Baca juga:  Iltibas: Fenomena Keabadian Tubuh Orang Suci

 

Bagaimana metode orientalis saat meneliti tasawuf? Ada 2 jenis pendekatan yang mereka gunakan yaitu literatur dan studi kasus (empiris). Literatur biasanya memakai metode filologi dan historis, sedangkan empiris dengan fenomenologi, sosiologi interpretatif dan sebagainya.

Dari sekian banyak tokoh sufi, Ibn Arabi dan Rumi yang banyak mendapat perhatian para orientalis. Mengapa? Karena dua figur ini dianggap sebagai sufi yang toleran, inklusif sekaligus eksentrik” tulis Syamsuddin Arif, dalam Orientalisme dan Diabolosme Pemikiran (2008).

Di Indonesia, sebatas yang saya ketahui ada dua orang yang menaruh minat terhadap tasawuf. Pertama, Martin Van Bruinessen (Belanda). Kedua, Julia Day howell (Austaralia). Julia dikenal sebagai peneliti fenomena Urban Sufism. Sementara Martin sebagai peneliti tarekat khalwatiyah dan Naqsyabandiyah.

Dari semua Tarekat yang ada di dunia Islam, Naqsyabandiyah-lah yang paling internasional. Di Indonesia terdapat tiga cabang Naqsyabandiyah yang berbeda satu sama lain: Naqsyabandiyah Mazhariyah, Khalidiyah dan Qadiriyah wa Naqsyabandiyah.” Tulis Martin Van Bruinessen dalam Tarekat Naqsyabandiah di Indonesia: Survei Historis, Geografis dan Sosiologis (Mizan, 1994).

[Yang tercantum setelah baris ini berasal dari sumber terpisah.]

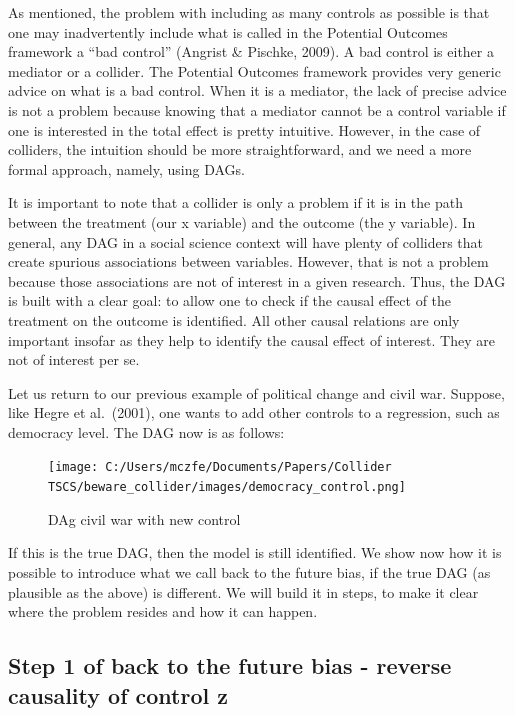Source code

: \documentclass[
  super,
  preprint,
  3p]{elsarticle}
\begin{document}
As mentioned, the problem with including as many controls as possible is
that one may inadvertently include what is called in the Potential
Outcomes framework a ``bad control'' (Angrist \& Pischke, 2009). A bad
control is either a mediator or a collider. The Potential Outcomes
framework provides very generic advice on what is a bad control. When it
is a mediator, the lack of precise advice is not a problem because
knowing that a mediator cannot be a control variable if one is
interested in the total effect is pretty intuitive. However, in the case
of colliders, the intuition should be more straightforward, and we need
a more formal approach, namely, using DAGs.

It is important to note that a collider is only a problem if it is in
the path between the treatment (our x variable) and the outcome (the y
variable). In general, any DAG in a social science context will have
plenty of colliders that create spurious associations between variables.
However, that is not a problem because those associations are not of
interest in a given research. Thus, the DAG is built with a clear goal:
to allow one to check if the causal effect of the treatment on the
outcome is identified. All other causal relations are only important
insofar as they help to identify the causal effect of interest. They are
not of interest per se.

Let us return to our previous example of political change and civil war.
Suppose, like Hegre et al.~(2001), one wants to add other controls to a
regression, such as democracy level. The DAG now is as follows:

\begin{figure}

{\centering \texttt{[image: C:/Users/mczfe/Documents/Papers/Collider TSCS/beware\_collider/images/democracy\_control.png]}

}

\caption{DAg civil war with new control}

\end{figure}

If this is the true DAG, then the model is still identified. We show now
how it is possible to introduce what we call back to the future bias, if
the true DAG (as plausible as the above) is different. We will build it
in steps, to make it clear where the problem resides and how it can
happen.

\hypertarget{step-1-of-back-to-the-future-bias---reverse-causality-of-control-z}{%
\subsection{Step 1 of back to the future bias - reverse causality of
control
z}\label{step-1-of-back-to-the-future-bias---reverse-causality-of-control-z}}
\end{document}
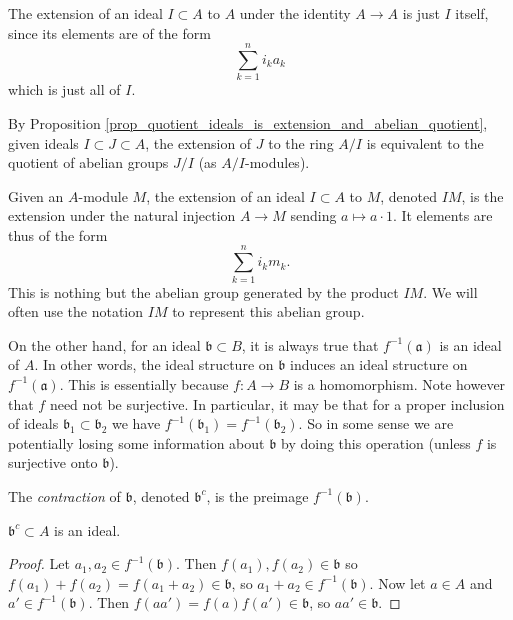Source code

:\documentclass[12pt]{article}
\begin{document}
\begin{example}
	The extension of an ideal $I\subset A$ to $A$ under the identity $A\to A$ is just $I$ itself, since its elements are of the form 
	\begin{equation*}
		\sum_{k=1}^n i_ka_k
	\end{equation*}
	which is just all of $I$.

	By Proposition \ref{prop_quotient_ideals_is_extension_and_abelian_quotient}, given ideals $I\subset J\subset A$, the extension of $J$ to the ring $A/I$ is equivalent to the quotient of abelian groups $J/I$ (as $A/I$-modules).

	Given an $A$-module $M$, the extension of an ideal $I\subset A$ to $M$, denoted $IM$, is the extension under the natural injection $A\to M$ sending $a\mapsto a\cdot 1$. It elements are thus of the form 
	\begin{equation*}
		\sum_{k=1}^n i_km_k.
	\end{equation*}
	This is nothing but the abelian group generated by the product $IM$. We will often use the notation $IM$ to represent this abelian group.
\end{example}

On the other hand, for an ideal $\mathfrak{b}\subset B$, it is always true that $f^{-1}(\mathfrak{a})$ is an ideal of $A$. In other words, the ideal structure on $\mathfrak{b}$ induces an ideal structure on $f^{-1}(\mathfrak{a})$. This is essentially because $f:A\to B$ is a homomorphism. Note however that $f$ need not be surjective. In particular, it may be that for a proper inclusion of ideals $\mathfrak{b}_1\subset\mathfrak{b}_2$ we have $f^{-1}(\mathfrak{b_1})=f^{-1}(\mathfrak{b}_2)$. So in some sense we are potentially losing some information about $\mathfrak{b}$ by doing this operation (unless $f$ is surjective onto $\mathfrak{b}$).

\begin{definition}
	The \emph{contraction} of $\mathfrak{b}$, denoted $\mathfrak{b}^c$, is the preimage $f^{-1}(\mathfrak{b})$. 
\end{definition}

\begin{proposition}
\label{prop_contraction_is_ideal}
	$\mathfrak{b}^c\subset A$ is an ideal.
\end{proposition}
\begin{proof}
	Let $a_1, a_2\in f^{-1}(\mathfrak{b})$. Then $f(a_1), f(a_2)\in\mathfrak{b}$ so $f(a_1) + f(a_2) = f(a_1 + a_2) \in \mathfrak{b}$, so $a_1 + a_2 \in f^{-1}(\mathfrak{b})$. Now let $a\in A$ and $a'\in f^{-1}(\mathfrak{b})$. Then $f(aa') = f(a)f(a') \in \mathfrak{b}$, so $aa'\in\mathfrak{b}$. 
\end{proof}
\end{document}
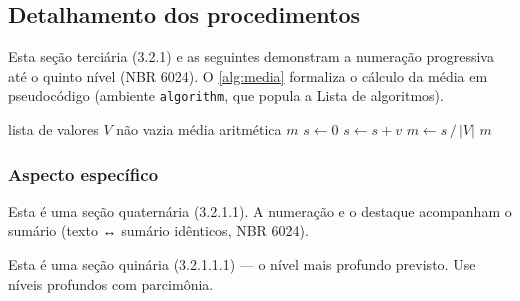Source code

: \subsection{Detalhamento dos procedimentos}
\label{sec:detalhamento}

Esta seção terciária (3.2.1) e as seguintes demonstram a numeração progressiva
até o quinto nível (NBR 6024). O \autoref{alg:media} formaliza o cálculo da média
em pseudocódigo (ambiente \texttt{algorithm}, que popula a Lista de algoritmos).

\begin{algorithm}[!htb]
  \caption{Cálculo da média aritmética.}
  \label{alg:media}
  \begin{algorithmic}[1]
    \Require lista de valores $V$ não vazia
    \Ensure média aritmética $m$
    \State $s \gets 0$
      \State $s \gets s + v$
    \EndFor
    \State $m \gets s \,/\, |V|$
    \State \Return $m$
  \end{algorithmic}
\end{algorithm}

\subsubsection{Aspecto específico}
\label{sec:aspecto}
Esta é uma seção quaternária (3.2.1.1). A numeração e o destaque acompanham o
sumário (texto ↔ sumário idênticos, NBR 6024).

\label{sec:item}
Esta é uma seção quinária (3.2.1.1.1) --- o nível mais profundo previsto. Use
níveis profundos com parcimônia.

Apabila orientalis di Eropa memulai kajian tasawuf sejak abad 13 M dan awal abad 14 M, maka perhatian orintalis Rusia terhadap tasawuf baru muncul abad 19 dan 20 M. Wan Jamaluddin Z dalam Islam dan Orientalisme rusia (Penamadanni, 2011) menyatakan terdapat dua mazhab kajian Tasawuf di Rusia:

Pertama, Mazhab Petersburg dan Moskwa: Para ilmuwan menitik beratkan pada Sufisme di Iran-Persia. Cenderung tekstual-normatif.

Kedua, Mazhab Kaukasus: Menitik beratkan pada aktivitas Tarekat. Kajian tasawuf dalam mazhab ini bukan dilakukan ilmuwan tetapi pejabat dan aparat militer. Kajiannya cenderung aplikatif (terapan).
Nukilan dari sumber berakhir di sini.